BeingGirl.com
- Website type: Inbound marketing, Self care
- Owner: Procter & Gamble
- Website: https://www.youtube.com/channel/UCHmU6DmIfL_gX9arzNh3iOg
- Commercial: Yes
- Registration: Optional
- Launched: July 2000; 26 years ago
- Current status: Unknown

= BeingGirl =

Website

BeingGirl was a "kid-friendly" web site targeted at adolescent girls created in 2000 by consumer goods company Procter & Gamble (P&G).

It provided information and advice; it was also a marketing tool.

== History ==
The site was created in 2000, with P&G including content provided by experts. Its development was led by the company's Tampax brand and feminine care group. Forums were later added, in order to build interest. This enables girls to discuss things with each other, facilitating more subtle and effective marketing by the company. Company representatives "play an active role" in this user-generated content.

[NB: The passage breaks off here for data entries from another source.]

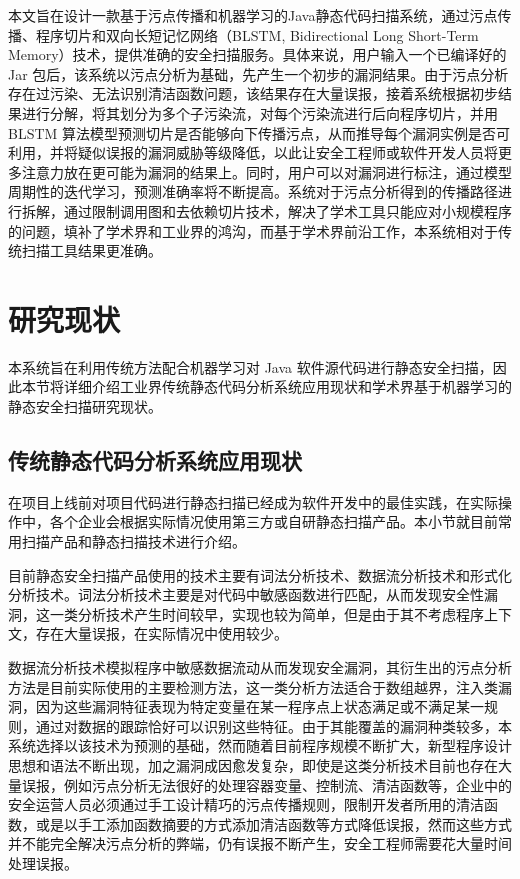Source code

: 本文旨在设计一款基于污点传播和机器学习的Java静态代码扫描系统，通过污点传播、程序切片和双向长短记忆网络（BLSTM, Bidirectional Long Short-Term Memory）技术，提供准确的安全扫描服务。具体来说，用户输入一个已编译好的 Jar 包后，该系统以污点分析为基础，先产生一个初步的漏洞结果。由于污点分析存在过污染、无法识别清洁函数问题，该结果存在大量误报，接着系统根据初步结果进行分解，将其划分为多个子污染流，对每个污染流进行后向程序切片，并用 BLSTM 算法模型预测切片是否能够向下传播污点，从而推导每个漏洞实例是否可利用，并将疑似误报的漏洞威胁等级降低，以此让安全工程师或软件开发人员将更多注意力放在更可能为漏洞的结果上。同时，用户可以对漏洞进行标注，通过模型周期性的迭代学习，预测准确率将不断提高。系统对于污点分析得到的传播路径进行拆解，通过限制调用图和去依赖切片技术，解决了学术工具只能应对小规模程序的问题，填补了学术界和工业界的鸿沟，而基于学术界前沿工作，本系统相对于传统扫描工具结果更准确。

\section{研究现状}
本系统旨在利用传统方法配合机器学习对 Java 软件源代码进行静态安全扫描，因此本节将详细介绍工业界传统静态代码分析系统应用现状和学术界基于机器学习的静态安全扫描研究现状。

\subsection{传统静态代码分析系统应用现状}

在项目上线前对项目代码进行静态扫描已经成为软件开发中的最佳实践，在实际操作中，各个企业会根据实际情况使用第三方或自研静态扫描产品。本小节就目前常用扫描产品和静态扫描技术进行介绍。

目前静态安全扫描产品使用的技术主要有词法分析技术、数据流分析技术和形式化分析技术。词法分析技术主要是对代码中敏感函数进行匹配，从而发现安全性漏洞，这一类分析技术产生时间较早，实现也较为简单，但是由于其不考虑程序上下文，存在大量误报，在实际情况中使用较少。

数据流分析技术模拟程序中敏感数据流动从而发现安全漏洞，其衍生出的污点分析方法是目前实际使用的主要检测方法，这一类分析方法适合于数组越界，注入类漏洞，因为这些漏洞特征表现为特定变量在某一程序点上状态满足或不满足某一规则，通过对数据的跟踪恰好可以识别这些特征。由于其能覆盖的漏洞种类较多，本系统选择以该技术为预测的基础，然而随着目前程序规模不断扩大，新型程序设计思想和语法不断出现，加之漏洞成因愈发复杂，即使是这类分析技术目前也存在大量误报，例如污点分析无法很好的处理容器变量、控制流、清洁函数等，企业中的安全运营人员必须通过手工设计精巧的污点传播规则，限制开发者所用的清洁函数，或是以手工添加函数摘要的方式添加清洁函数等方式降低误报，然而这些方式并不能完全解决污点分析的弊端，仍有误报不断产生，安全工程师需要花大量时间处理误报。
   

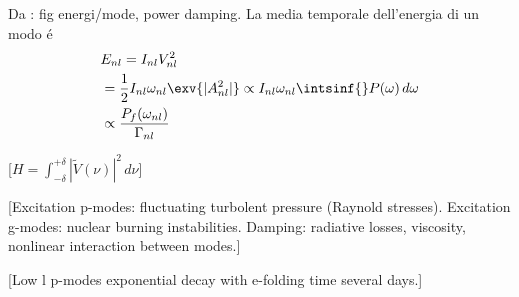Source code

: \begin{refsection}
 Da \cite{libbrecht1988solar}: fig  energi/mode, power damping.
La media temporale dell'energia di un modo \'e
\begin{align}
&E_{nl}=I_{nl}V_{nl}^2\\
&=\frac{1}{2}I_{nl}\omega_{nl}\exv{|A_{nl}^2|}\propto I_{nl}\omega_{nl}\intsinf{}P(\omega)\,d\omega\\
&\propto\frac{P_f(\omega_{nl})}{\Gamma_{nl}}
\end{align}

[$H=\int_{-\delta}^{+\delta}|\tilde{V}(\nu)|^2\,d\nu$]

\begin{comment}%
[Si ipotizza che le oscillazioni siano eccitate in maniera stocastica dai moti convettivi: la larghezza delle frequenze risonanti \'e determinata dal tempo di smorzamento.]

[Extensive turbolent layers: stars lose all hint of vibrational instability]

[Not self excited: driven to observable amplitude by external process]

[Turbolent convection: source of pulsational energy, emit acustic radiation]

[Stable pulsation: spectrum as that of an ensemble of harmonic oscillator stocastically driven and damped]

[Power spectrum indipendent of l for $l<100$: low degree modes are not influenced by $k_h$. Vertical propagation: superficial layers (low l modes are generated in these strata)]


[Interaction with turbolent convection]

[Radiative transfer (as frequencies rise modes became more sensitive to rapid relaxation time in solar atmosphere)]

[La stabilit\'a dei modi g \'e determinata dalla stabilit\'a convettiva: se non sono presenti regioni di instabilit\'a convettiva i modi g sono stabili ($g_+$), se esistono zone convettivamente instabili esistono anche modi g instabili ($g_{\,-}$).]
\end{comment}

[Excitation p-modes: fluctuating turbolent pressure (Raynold stresses). Excitation g-modes: nuclear burning instabilities. Damping: radiative losses, viscosity, nonlinear interaction between modes.]

[Low l p-modes exponential decay with e-folding time several days.]




\end{refsection}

As of 2006, the website was available in 25 countries. Its content editor in 2005 was author Marcia Byalick.

== Features ==

The site provides information and expert advice on topical self-care issues such as menstruation, eating disorders, acne and dating, by taking a "big-sister approach". Features such as self-discovery quizzes are also included. It also advertises some of the company's products and has offered free samples from Always and Tampax. The information is provided using "cool teenage-girl vocabulary".

In addition to offering advice, the site gathers information from questions asked anonymously by visitors. This is used for inbound internet marketing of its products, being judged by co-author of social technologies book Groundswell, Josh Bernoff, as being four times as cost-effective as advertising. The site facilitates data collection and market testing. Sociologist Adam Arvidsson, writing in 2006, analysed the site's premise as being that "engagement in community-like interaction will generate emotional and experiential ties" in consumers. They will consequently relate positively to the brand, which will raise the brand's equity.

== Marketing agreements ==
The authors and publishers of 2006 novel Cathy's Book agreed with P&G to include references to the CoverGirl makeup line in exchange for promoting the book on BeingGirl. No monetary payment was involved. The references were deleted in the novel's paperback edition. Also in 2006, Sony BMG partnered with P&G to feature its artists on the site. David G. Knox, a teenage market specialist in P&G's beauty division said that they approached Sony in order for teens to associate their brands with stars such as singer-songwriter Teddy Geiger.

== Reception ==

It's a safe place where they can go for information about changes they are experiencing but are too embarrassed to discuss.
— Velvet Gogol Bennett, P&G's North America feminine care external relations manager (January 2011)

The Taiwan site attracted 6000 registered members in the three months since launch in 2002. As of 2010, it was receiving in excess of 2 million hits worldwide per month. Its "successful engagement of teen girls" has been largely attributed to the company "stay[ing] in the background". Its Indian site was launched in 2006, which Nikhil Pahwa on the contentsutra blog observed to "lack the freedom of a social networking space", such as Hindustan Unilever's Sunsilk Gang of Girls. Writing in 2006, Sheth and Sisodia noted that the open discussion (in real life) by teenage girls of feminine hygiene products may be difficult in some countries.

In 2011, the charity Mothers' Union criticised the site for being "clearly a marketing tool" and Rebecca Morgan of the London Feminist Network linked references to hair removal and erotic underwear with the sexualisation of childhood. Research fellow at the University of York, Dr Merran Toerien, criticised the site's attitude in advertising to such a young age group.

Some reviewers evaluated the health content as being "useful and well presented", although concern was expressed about the number of product mentions. Some of the weight-loss tips were seen by some as "enabling eating-disorder behavior".

A P&G spokeswoman said that the site's "broader personal wellbeing educational scheme was strongly supported by schools".